┌─ MATERIALS PROVIDED

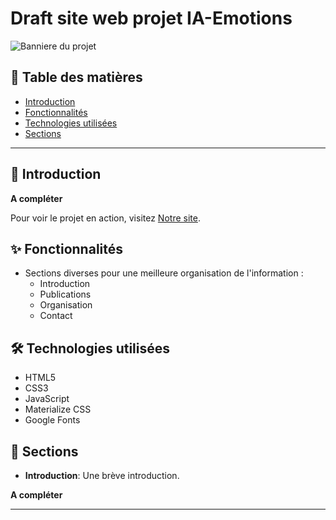 # Draft site web projet IA-Emotions

![Banniere du projet](./rsc/banner.png)

## 📑 Table des matières

- [Introduction](#introduction)
- [Fonctionnalités](#fonctionnalités)
- [Technologies utilisées](#technologies-utilisées)
- [Sections](#sections)

---

## 🎉 Introduction

**A compléter**

Pour voir le projet en action, visitez [Notre site](https://paulrubens.gitlab.io/portfolio/).

## ✨ Fonctionnalités

- Sections diverses pour une meilleure organisation de l'information :
    - Introduction
    - Publications
    - Organisation
    - Contact

## 🛠 Technologies utilisées

- HTML5
- CSS3
- JavaScript
- Materialize CSS
- Google Fonts

## 📁 Sections

- **Introduction**: Une brève introduction.

**A compléter**

---
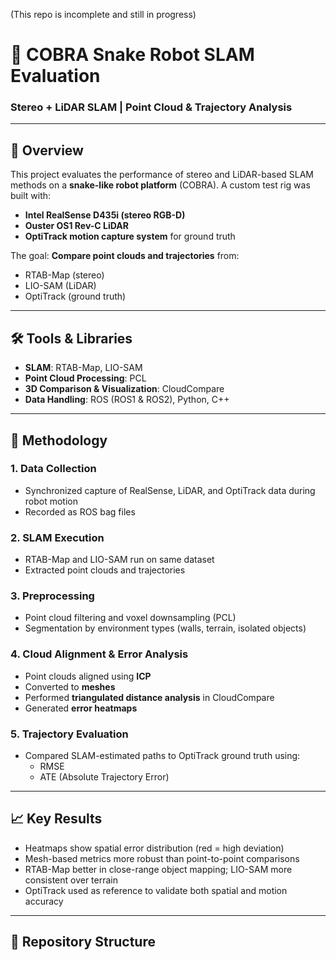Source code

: (This repo is incomplete and still in progress)

# 🐍 COBRA Snake Robot SLAM Evaluation  
### **Stereo + LiDAR SLAM | Point Cloud & Trajectory Analysis**

---

## 📌 Overview

This project evaluates the performance of stereo and LiDAR-based SLAM methods on a **snake-like robot platform** (COBRA). A custom test rig was built with:

- **Intel RealSense D435i (stereo RGB-D)**
- **Ouster OS1 Rev-C LiDAR**
- **OptiTrack motion capture system** for ground truth

The goal: **Compare point clouds and trajectories** from:
- RTAB-Map (stereo)
- LIO-SAM (LiDAR)
- OptiTrack (ground truth)

---

## 🛠️ Tools & Libraries

- **SLAM**: RTAB-Map, LIO-SAM  
- **Point Cloud Processing**: PCL  
- **3D Comparison & Visualization**: CloudCompare  
- **Data Handling**: ROS (ROS1 & ROS2), Python, C++

---

## 🧪 Methodology

### 1. **Data Collection**
- Synchronized capture of RealSense, LiDAR, and OptiTrack data during robot motion  
- Recorded as ROS bag files

### 2. **SLAM Execution**
- RTAB-Map and LIO-SAM run on same dataset  
- Extracted point clouds and trajectories

### 3. **Preprocessing**
- Point cloud filtering and voxel downsampling (PCL)
- Segmentation by environment types (walls, terrain, isolated objects)

### 4. **Cloud Alignment & Error Analysis**
- Point clouds aligned using **ICP**
- Converted to **meshes**
- Performed **triangulated distance analysis** in CloudCompare  
- Generated **error heatmaps**

### 5. **Trajectory Evaluation**
- Compared SLAM-estimated paths to OptiTrack ground truth using:
  - RMSE
  - ATE (Absolute Trajectory Error)

---

## 📈 Key Results

- Heatmaps show spatial error distribution (red = high deviation)
- Mesh-based metrics more robust than point-to-point comparisons
- RTAB-Map better in close-range object mapping; LIO-SAM more consistent over terrain
- OptiTrack used as reference to validate both spatial and motion accuracy

---

## 📂 Repository Structure

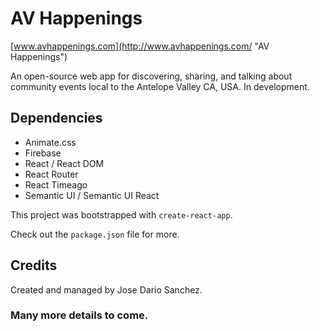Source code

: # AV Happenings

[www.avhappenings.com](http://www.avhappenings.com/ "AV Happenings")

An open-source web app for discovering, sharing, and talking about community events local to the Antelope Valley CA, USA. In development.

## Dependencies
* Animate.css
* Firebase
* React / React DOM
* React Router
* React Timeago
* Semantic UI / Semantic UI React

This project was bootstrapped with `create-react-app`.

Check out the `package.json` file for more.

## Credits

Created and managed by Jose Dario Sanchez.

### Many more details to come.

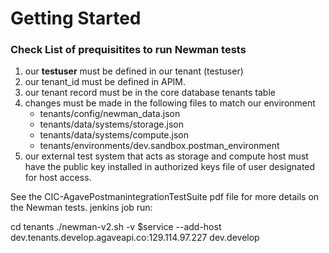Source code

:# Getting Started

### Check List of prequisitites to run Newman tests

 1. our **testuser** must be defined in our tenant (testuser)
 2. our tenant_id must be defined in APIM.
 3. our tenant record must be in the core database tenants table
 4. changes must be made in the following files to match our environment
    * tenants/config/newman_data.json
    * tenants/data/systems/storage.json
    * tenants/data/systems/compute.json
    * tenants/environments/dev.sandbox.postman_environment
 5. our external test system that acts as storage and compute host must
    have the public key installed in authorized keys file of user designated
    for host access.


See the CIC-AgavePostmanintegrationTestSuite pdf file for more details on the Newman tests.
jenkins job run:

cd tenants
./newman-v2.sh -v $service --add-host dev.tenants.develop.agaveapi.co:129.114.97.227  dev.develop

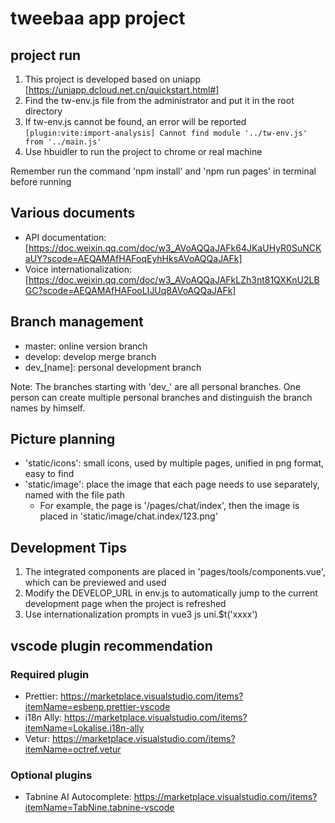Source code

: # tweebaa app project

## project run

1. This project is developed based on uniapp [https://uniapp.dcloud.net.cn/quickstart.html#]
1. Find the tw-env.js file from the administrator and put it in the root directory
1. If tw-env.js cannot be found, an error will be reported `[plugin:vite:import-analysis] Cannot find module '../tw-env.js' from '../main.js'`
1. Use hbuidler to run the project to chrome or real machine

Remember run the command 'npm install' and 'npm run pages' in terminal before running

## Various documents

- API documentation: [https://doc.weixin.qq.com/doc/w3_AVoAQQaJAFk64JKaUHyR0SuNCKaUY?scode=AEQAMAfHAFoqEyhHksAVoAQQaJAFk]
- Voice internationalization: [https://doc.weixin.qq.com/doc/w3_AVoAQQaJAFkLZh3nt81QXKnU2LBGC?scode=AEQAMAfHAFooLIJUq8AVoAQQaJAFk]

## Branch management

- master: online version branch
- develop: develop merge branch
- dev\_[name]: personal development branch

Note: The branches starting with 'dev\_' are all personal branches. One person can create multiple personal branches and distinguish the branch names by himself.

## Picture planning

- 'static/icons': small icons, used by multiple pages, unified in png format, easy to find
- 'static/image': place the image that each page needs to use separately, named with the file path
  - For example, the page is '/pages/chat/index', then the image is placed in 'static/image/chat.index/123.png'

## Development Tips

1. The integrated components are placed in 'pages/tools/components.vue', which can be previewed and used
2. Modify the DEVELOP_URL in env.js to automatically jump to the current development page when the project is refreshed
3. Use internationalization prompts in vue3 js
   uni.$t('xxxx')

## vscode plugin recommendation

### Required plugin

- Prettier: <https://marketplace.visualstudio.com/items?itemName=esbenp.prettier-vscode>
- i18n Ally: <https://marketplace.visualstudio.com/items?itemName=Lokalise.i18n-ally>
- Vetur: <https://marketplace.visualstudio.com/items?itemName=octref.vetur>

### Optional plugins

- Tabnine AI Autocomplete: <https://marketplace.visualstudio.com/items?itemName=TabNine.tabnine-vscode>
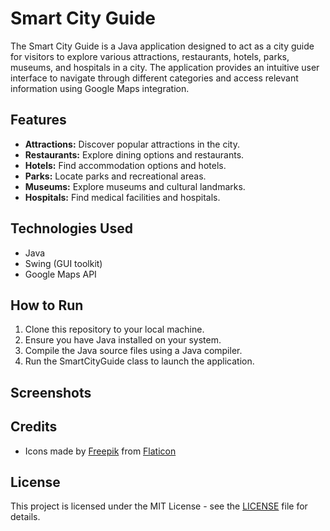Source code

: # Smart City Guide

The Smart City Guide is a Java application designed to act as a city guide for visitors to explore various attractions, restaurants, hotels, parks, museums, and hospitals in a city. The application provides an intuitive user interface to navigate through different categories and access relevant information using Google Maps integration.

## Features

- **Attractions:** Discover popular attractions in the city.
- **Restaurants:** Explore dining options and restaurants.
- **Hotels:** Find accommodation options and hotels.
- **Parks:** Locate parks and recreational areas.
- **Museums:** Explore museums and cultural landmarks.
- **Hospitals:** Find medical facilities and hospitals.

## Technologies Used

- Java
- Swing (GUI toolkit)
- Google Maps API

## How to Run

1. Clone this repository to your local machine.
2. Ensure you have Java installed on your system.
3. Compile the Java source files using a Java compiler.
4. Run the SmartCityGuide class to launch the application.

## Screenshots



## Credits

- Icons made by [Freepik](https://www.freepik.com) from [Flaticon](https://www.flaticon.com)

## License

This project is licensed under the MIT License - see the [LICENSE](LICENSE) file for details.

└─

**WHAT IS EXPECTED:**
The lines you need are those with the word "truth"; list them from the entries.

**RESULT:**
- **OptiTrack motion capture system** for ground truth
- OptiTrack (ground truth)
- Compared SLAM-estimated paths to OptiTrack ground truth using:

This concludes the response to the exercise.